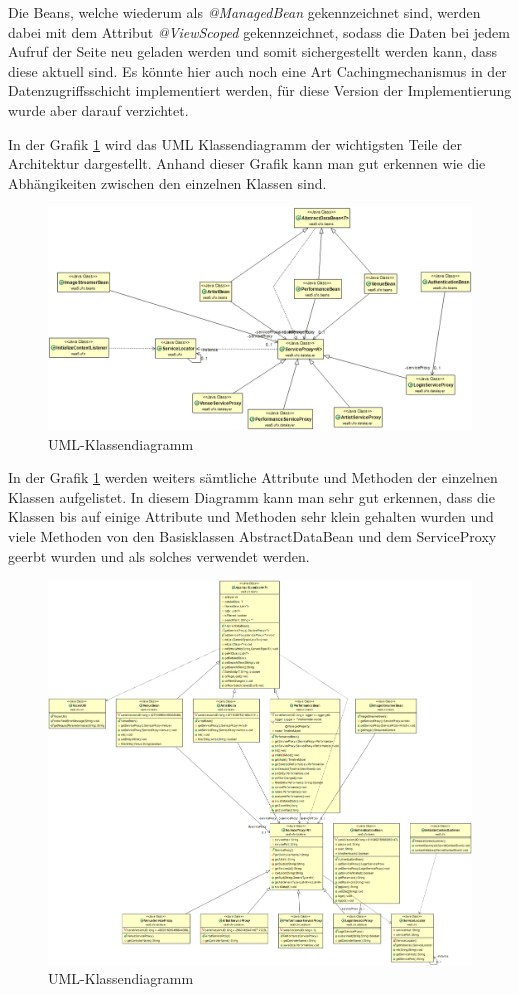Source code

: \documentclass[a4paper,ngerman]{scrartcl}
\begin{document}
Die Beans, welche wiederum als \textit{@ManagedBean} gekennzeichnet sind, werden dabei mit dem Attribut \textit{@ViewScoped} gekennzeichnet, sodass die Daten bei jedem Aufruf der Seite neu geladen werden und somit sichergestellt werden kann, dass diese aktuell sind. Es könnte hier auch noch eine Art Cachingmechanismus in der Datenzugriffsschicht implementiert werden, für diese Version der Implementierung wurde aber darauf verzichtet. 

In der Grafik \ref{fig:uml} wird das UML Klassendiagramm der wichtigsten Teile der Architektur dargestellt. Anhand dieser Grafik kann man gut erkennen wie die Abhängikeiten zwischen den einzelnen Klassen sind. 

\begin{figure}
\centering
\includegraphics[width=.85\textwidth, angle=90]{class_diagrams/architecture_dependencies}
\caption{UML-Klassendiagramm}
\label{fig:uml}
\end{figure}

In der Grafik \ref{fig:uml} werden weiters sämtliche Attribute und Methoden der einzelnen Klassen aufgelistet. In diesem Diagramm kann man sehr gut erkennen, dass die Klassen bis auf einige Attribute und Methoden sehr klein gehalten wurden und viele Methoden von den Basisklassen AbstractDataBean und dem ServiceProxy geerbt wurden und als solches verwendet werden.

\begin{figure}
\centering
\includegraphics[width=.95\textwidth, angle=90]{class_diagrams/architecture}
\caption{UML-Klassendiagramm}
\label{fig:uml2}
\end{figure}
\end{document}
────────────────────
:: REQUIRED ACTION ::
The records above are to be reproduced exactly; the pictures are to be left out.

:: FINISHED EXERCISE ::
Source code

: \documentclass[a4paper,ngerman]{scrartcl}
\begin{document}
Die Beans, welche wiederum als \textit{@ManagedBean} gekennzeichnet sind, werden dabei mit dem Attribut \textit{@ViewScoped} gekennzeichnet, sodass die Daten bei jedem Aufruf der Seite neu geladen werden und somit sichergestellt werden kann, dass diese aktuell sind. Es könnte hier auch noch eine Art Cachingmechanismus in der Datenzugriffsschicht implementiert werden, für diese Version der Implementierung wurde aber darauf verzichtet. 

In der Grafik \ref{fig:uml} wird das UML Klassendiagramm der wichtigsten Teile der Architektur dargestellt. Anhand dieser Grafik kann man gut erkennen wie die Abhängikeiten zwischen den einzelnen Klassen sind. 

\begin{figure}
\centering
\includegraphics[width=.85\textwidth, angle=90]{class_diagrams/architecture_dependencies}
\caption{UML-Klassendiagramm}
\label{fig:uml}
\end{figure}

In der Grafik \ref{fig:uml} werden weiters sämtliche Attribute und Methoden der einzelnen Klassen aufgelistet. In diesem Diagramm kann man sehr gut erkennen, dass die Klassen bis auf einige Attribute und Methoden sehr klein gehalten wurden und viele Methoden von den Basisklassen AbstractDataBean und dem ServiceProxy geerbt wurden und als solches verwendet werden.

\begin{figure}
\centering
\includegraphics[width=.95\textwidth, angle=90]{class_diagrams/architecture}
\caption{UML-Klassendiagramm}
\label{fig:uml2}
\end{figure}
\end{document}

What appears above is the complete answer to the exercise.